Quem paga esta conta?


Nos voos regulares dos EUA para o Brasil, não é raro que um ou mais passageiros sejam brasileiros, residentes na nação americana, notadamente na Flórida, viajando com a finalidade de realizar tratamentos em saúde na pátria mãe. 

É fato também, que um entre quatro cidadãos americanos tem sérios problemas para quitar contas em saúde. Cerca de um terço atrasa a procura de atendimento em função do alto custo.
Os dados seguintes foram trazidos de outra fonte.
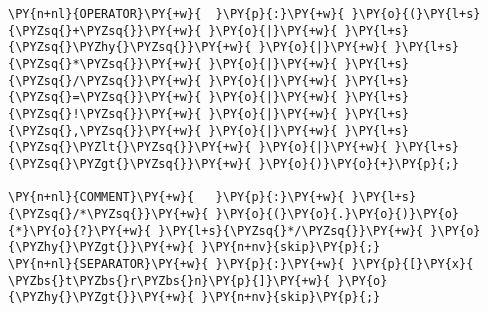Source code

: \begin{Verbatim}[commandchars=\\\{\}]
\PY{n+nl}{OPERATOR}\PY{+w}{  }\PY{p}{:}\PY{+w}{ }\PY{o}{(}\PY{l+s}{\PYZsq{}+\PYZsq{}}\PY{+w}{ }\PY{o}{|}\PY{+w}{ }\PY{l+s}{\PYZsq{}\PYZhy{}\PYZsq{}}\PY{+w}{ }\PY{o}{|}\PY{+w}{ }\PY{l+s}{\PYZsq{}*\PYZsq{}}\PY{+w}{ }\PY{o}{|}\PY{+w}{ }\PY{l+s}{\PYZsq{}/\PYZsq{}}\PY{+w}{ }\PY{o}{|}\PY{+w}{ }\PY{l+s}{\PYZsq{}=\PYZsq{}}\PY{+w}{ }\PY{o}{|}\PY{+w}{ }\PY{l+s}{\PYZsq{}!\PYZsq{}}\PY{+w}{ }\PY{o}{|}\PY{+w}{ }\PY{l+s}{\PYZsq{},\PYZsq{}}\PY{+w}{ }\PY{o}{|}\PY{+w}{ }\PY{l+s}{\PYZsq{}\PYZlt{}\PYZsq{}}\PY{+w}{ }\PY{o}{|}\PY{+w}{ }\PY{l+s}{\PYZsq{}\PYZgt{}\PYZsq{}}\PY{+w}{ }\PY{o}{)}\PY{o}{+}\PY{p}{;}

\PY{n+nl}{COMMENT}\PY{+w}{   }\PY{p}{:}\PY{+w}{ }\PY{l+s}{\PYZsq{}/*\PYZsq{}}\PY{+w}{ }\PY{o}{(}\PY{o}{.}\PY{o}{)}\PY{o}{*}\PY{o}{?}\PY{+w}{ }\PY{l+s}{\PYZsq{}*/\PYZsq{}}\PY{+w}{ }\PY{o}{\PYZhy{}\PYZgt{}}\PY{+w}{ }\PY{n+nv}{skip}\PY{p}{;}
\PY{n+nl}{SEPARATOR}\PY{+w}{ }\PY{p}{:}\PY{+w}{ }\PY{p}{[}\PY{x}{ \PYZbs{}t\PYZbs{}r\PYZbs{}n}\PY{p}{]}\PY{+w}{ }\PY{o}{\PYZhy{}\PYZgt{}}\PY{+w}{ }\PY{n+nv}{skip}\PY{p}{;}
\end{Verbatim}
Segundo pesquisas da Kayser Family Foundation, quando uma dívida em saúde se acumula, existem reais possibilidades de uma pré falência financeira, levando os devedores a modificar, de forma radical seus níveis de vida, obrigando-se a cortar gastos básicos em alimentação, vestuário e moradia e ensino. O problema pode afetar todos os cidadãos residentes nos EUA. 

O custo médio de uma diária hospitalar é de US$ 5.220 e os gastos gerais em saúde no país alcançam a fantásticos US$ 3,5 trilhões anuais. Em países com muito bom nível de atenção em saúde, tais como Reino Unido e Austrália, a diária média em internação hospitalar custa em torno de US$ 765.

Os problemas com gastos e dívidas em saúde podem atingir a quaisquer cidadãos, de diferentes grupos etários e de todos os níveis financeiros e educacionais. Mesmo àqueles relacionados nos relatórios de crédito como bons pagadores podem ter que abandonar essas listas. E assim, poderão perder oportunidades na compra da casa própria, ou de obter boas taxas em solicitação de créditos. 

Dados meramente estatísticos informados pela Califórnia Health Care Foundation (2019) especificaram algumas especialidades responsáveis pela maior parte dos gastos em saúde: 

 

  •  cuidados de rotina, sinais e sintomas: US$ 289 bilhões
  • doenças do aparelho circulatório: US$ 259 bilhões
  • doenças do sistema musculo esquelético: US$ 219 bilhões
  • doenças do sistema respiratório: US$ 176 bilhões
  • doenças do sistema endócrino US$ 168 bilhões
  • doenças do sistema nervoso US$ 159 bilhões
  • doenças mentais US$ 109 milhões 
  • tratamentos relacionados à gravidez US$ 50,5 bilhões

 

Segundo a mesma fonte, acima citada, 33% dos gastos são direcionados aos custos hospitalares, 20% aos serviços médicos e clínicos e 10% aquisição de medicamentos prescritos.

 

Quem está pagando esta conta? 

- O governo federal cobre 28% dos gastos totais, pacientes ou familiares 28%, empresas privadas 20%, governos estaduais e municipais 17%, outras organizações privadas, como as sem finalidades lucrativas 7%. Em média 37% dos gastos totais vão para as despesas familiares diretas. 28% dos gastos totais com saúde são para a participação no seguro saúde patrocinado pelo empregador. 17% são de responsabilidades do MEDICARE, por meio do imposto sobre folha de pagamento.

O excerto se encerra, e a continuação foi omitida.